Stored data

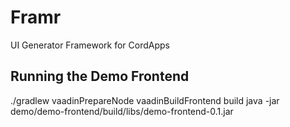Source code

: # Framr
UI Generator Framework for CordApps

## Running the Demo Frontend
./gradlew vaadinPrepareNode vaadinBuildFrontend build
java -jar demo/demo-frontend/build/libs/demo-frontend-0.1.jar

- WHAT NEEDS TO BE DONE
The result should be a precise copy of all the entries, free of pictures.

- TASK OUTPUT
Source code

: # Framr
UI Generator Framework for CordApps

## Running the Demo Frontend
./gradlew vaadinPrepareNode vaadinBuildFrontend build
java -jar demo/demo-frontend/build/libs/demo-frontend-0.1.jar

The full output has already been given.